See the major difference is that the apt. dweller will have to de-ass faster than a homeowner. only due to the problems that will arise from the other renters.
Some issues- trash.ever see what happens when a large complexe doesnt have its trash picked up? it gets nasty FAST,normally 2-4 days and its over filled and flowing into the streets.
The risk of fire and flood. this is a major issue! you have no control over the way some will try and cooks to stay warm.

neighbors losing it. yes some neighbors if its a longterm event may go off their rocker bythe 2 weeks week it will be nasty.folks will start looking for ways to be feed or get food.

This is a major reason why folks in apt. units need to network and meet folks that are already set up with or already living on a true BOL- not 1/2 acre suburbia home that they have some pipe dream that the neighbor hood will band together like jericho to fend off the MZB hordes!
You need to plan, and plan again. You need to hone your skills, train with your gear and be ready mentally to deal withthe hardships of havig to bug out!

You will not have the luxury of waiting "40" days. this isnt abash on your "plan" but a reality check, if the event is that bad,,after 40 days it will be worse WAY WORSE! Im not talking a localized/state felt deal like NOLA or a blackout..im talking a real event.
Those shortterm events you could ride out with a box of pop tarts and a bag of chips if you had to! Real deal shtf large complexes even more so those in semi urban areas will become deal traps and a festering mess of trash and death.

YMMV but plan and network now, after the fact it does no good to stand there looking at the ashes of what was your "preps" while going maybe is houlda went to that camp or meet to meet those guys that were local to me...
I appreciate your input, and I am realistic about my chances.

However, I have some problems with networking and joining a group.

-I generally do not work or play well with others

-I don't bring any unique post SHTF skills to the party, and my preps thus far are meager. I would rather go it alone than be a preparasite and put a whole group at risk.

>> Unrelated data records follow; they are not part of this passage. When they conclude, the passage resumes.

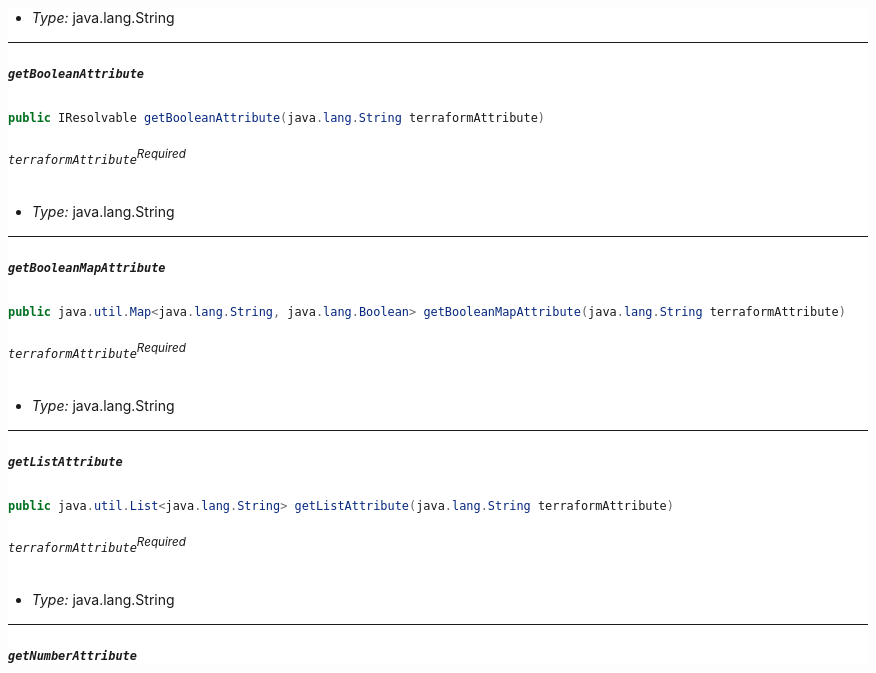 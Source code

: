 - *Type:* java.lang.String

---

##### `getBooleanAttribute` <a name="getBooleanAttribute" id="@cdktf/provider-okta.appBasicAuth.AppBasicAuthTimeoutsOutputReference.getBooleanAttribute"></a>

```java
public IResolvable getBooleanAttribute(java.lang.String terraformAttribute)
```

###### `terraformAttribute`<sup>Required</sup> <a name="terraformAttribute" id="@cdktf/provider-okta.appBasicAuth.AppBasicAuthTimeoutsOutputReference.getBooleanAttribute.parameter.terraformAttribute"></a>

- *Type:* java.lang.String

---

##### `getBooleanMapAttribute` <a name="getBooleanMapAttribute" id="@cdktf/provider-okta.appBasicAuth.AppBasicAuthTimeoutsOutputReference.getBooleanMapAttribute"></a>

```java
public java.util.Map<java.lang.String, java.lang.Boolean> getBooleanMapAttribute(java.lang.String terraformAttribute)
```

###### `terraformAttribute`<sup>Required</sup> <a name="terraformAttribute" id="@cdktf/provider-okta.appBasicAuth.AppBasicAuthTimeoutsOutputReference.getBooleanMapAttribute.parameter.terraformAttribute"></a>

- *Type:* java.lang.String

---

##### `getListAttribute` <a name="getListAttribute" id="@cdktf/provider-okta.appBasicAuth.AppBasicAuthTimeoutsOutputReference.getListAttribute"></a>

```java
public java.util.List<java.lang.String> getListAttribute(java.lang.String terraformAttribute)
```

###### `terraformAttribute`<sup>Required</sup> <a name="terraformAttribute" id="@cdktf/provider-okta.appBasicAuth.AppBasicAuthTimeoutsOutputReference.getListAttribute.parameter.terraformAttribute"></a>

- *Type:* java.lang.String

---

##### `getNumberAttribute` <a name="getNumberAttribute" id="@cdktf/provider-okta.appBasicAuth.AppBasicAuthTimeoutsOutputReference.getNumberAttribute"></a>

-I do not share values with the few survival minded folks I have so far met in person in this area. I do not knock any of them, they are, for the most part, all fine people, and I would buy any of them a beer and be proud to call them friends-- But I have an odd and mostly unique outlook on matters religious, political, moral, and philosophical, and if I am going to count on someone for my life and have them count on me for their life, there are certain personality aspects that we must share in common. Anything less is cheap and unfair to myself and to the group.

If my choices are foolish, then I will bear the cost of those choices. I am well aware of the limitations to my plans and of the risks involved. I am a gambler though, and sometimes you just have to shove all-in with top pair and a weak kicker.

Again, thank you for your informative and constructive input.